French President Emmanuel Macron said Tuesday the door was “always open” for Britain to remain in the EU even after Prime Minister Theresa May said Brexit talks would begin next week.
“Of course the door is always open as long as the negotiations on Brexit have not finished,” Macron said in a press conference.
But he stressed that the British people had taken the sovereign decision to leave the 28-member bloc in their referendum a year ago, adding that the start of talks was an important milestone.
“Once it (the Brexit process) has started we need to be collectively clear that it’s more difficult to reverse course,” he said at the Elysee palace.
May stressed that she would stick to her timetable of starting Brexit discussions next week in Brussels, saying the talks were “on course” despite her domestic difficulties.
Her Conservative party lost its parliamentary majority in a bungled snap election last week which some observers suggested might lead May to abandon her plans for a so-called “hard Brexit”.
“I think there’s a unity of purpose among people in the UK. It’s a unity of purpose having voted to leave the EU that their government gets on with that and makes a success of it,” she said.
Before May’s arrival in Paris to meet Macron, many commentators had underlined their contrasting fortunes.
He is a 39-year-old centrist leader seemingly clearing all obstacles from his path after standing in and winning his first-ever election this spring.

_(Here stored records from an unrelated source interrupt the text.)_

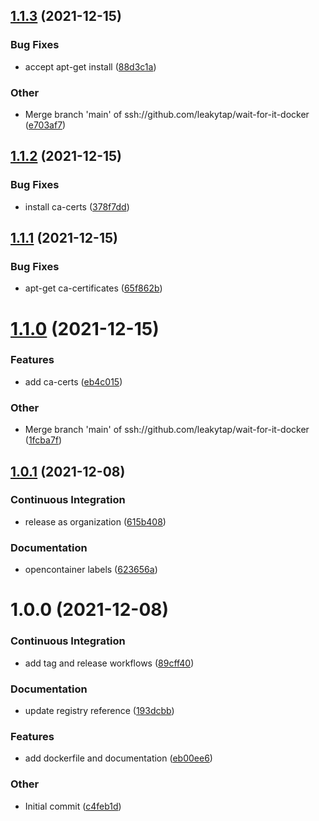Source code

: ## [1.1.3](https://github.com/leakytap/wait-for-it-docker/compare/v1.1.2...v1.1.3) (2021-12-15)

### Bug Fixes

- accept apt-get install ([88d3c1a](https://github.com/leakytap/wait-for-it-docker/commit/88d3c1a532d6c0c4698d8b8503989fd91b053d09))

### Other

- Merge branch 'main' of ssh://github.com/leakytap/wait-for-it-docker ([e703af7](https://github.com/leakytap/wait-for-it-docker/commit/e703af74eceef73abb51719d25ea14dce143693c))

## [1.1.2](https://github.com/leakytap/wait-for-it-docker/compare/v1.1.1...v1.1.2) (2021-12-15)

### Bug Fixes

- install ca-certs ([378f7dd](https://github.com/leakytap/wait-for-it-docker/commit/378f7dd00c0f00bac0039de4a0df4c4cb125b43d))

## [1.1.1](https://github.com/leakytap/wait-for-it-docker/compare/v1.1.0...v1.1.1) (2021-12-15)

### Bug Fixes

- apt-get ca-certificates ([65f862b](https://github.com/leakytap/wait-for-it-docker/commit/65f862b3bfb20be1aeb3aa6e895c343b33a7946f))

# [1.1.0](https://github.com/leakytap/wait-for-it-docker/compare/v1.0.1...v1.1.0) (2021-12-15)

### Features

- add ca-certs ([eb4c015](https://github.com/leakytap/wait-for-it-docker/commit/eb4c0158b7e1052e84b8579111d33ada826088e4))

### Other

- Merge branch 'main' of ssh://github.com/leakytap/wait-for-it-docker ([1fcba7f](https://github.com/leakytap/wait-for-it-docker/commit/1fcba7f24f6c4627fad8e7139af6583352627600))

## [1.0.1](https://github.com/leakytap/wait-for-it-docker/compare/v1.0.0...v1.0.1) (2021-12-08)

### Continuous Integration

- release as organization ([615b408](https://github.com/leakytap/wait-for-it-docker/commit/615b408faa1671e9372320cc30fd5445853688e9))

### Documentation

- opencontainer labels ([623656a](https://github.com/leakytap/wait-for-it-docker/commit/623656acaafb19c1d8dbeb1ffe630e7197fcdda1))

# 1.0.0 (2021-12-08)

### Continuous Integration

- add tag and release workflows ([89cff40](https://github.com/leakytap/wait-for-it-docker/commit/89cff4014c1fab96089523441ab4b6780e7cdc77))

### Documentation

- update registry reference ([193dcbb](https://github.com/leakytap/wait-for-it-docker/commit/193dcbb4cd22e3a5da31847122fc9d7b3d4ede40))

### Features

- add dockerfile and documentation ([eb00ee6](https://github.com/leakytap/wait-for-it-docker/commit/eb00ee67268e2df46b17b188e43c89446fcfd120))

### Other

- Initial commit ([c4feb1d](https://github.com/leakytap/wait-for-it-docker/commit/c4feb1d91f4e8dc60026c7387fb8b58f381fce9f))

Last Sunday, his new Republic On The Move party won the first round of parliamentary elections and is on course for an overwhelming majority in the new parliament.
She is a 60-year-old rightwing veteran who is now fighting to keep her job following the loss of the Conservative party’s majority in the British parliament.
“Everyone assumes that she’s a zombie,” Francois Heisbourg, a former French diplomat and chairman of the International Institute for Strategic Studies in London, told AFP this week.
He also repeated the conclusion of May’s former cabinet colleague George Osborne, now the editor of the London Evening Standard newspaper, who called her a “dead woman walking”.
Macron’s comments on leaving the “door open” are likely to encourage Britain’s minority europhiles who still dream of keeping Britain inside the EU.
May signalled she does not plan to change course, however, and the reversal of the historic Brexit decision last June would probably require another referendum.
Macron’s comments were echoed on Tuesday by German Finance Minister Wolfgang Schaeuble.
“If they wanted to change their decision, of course they would find open doors, but I think it’s not very likely,” Schaeuble told Bloomberg Television.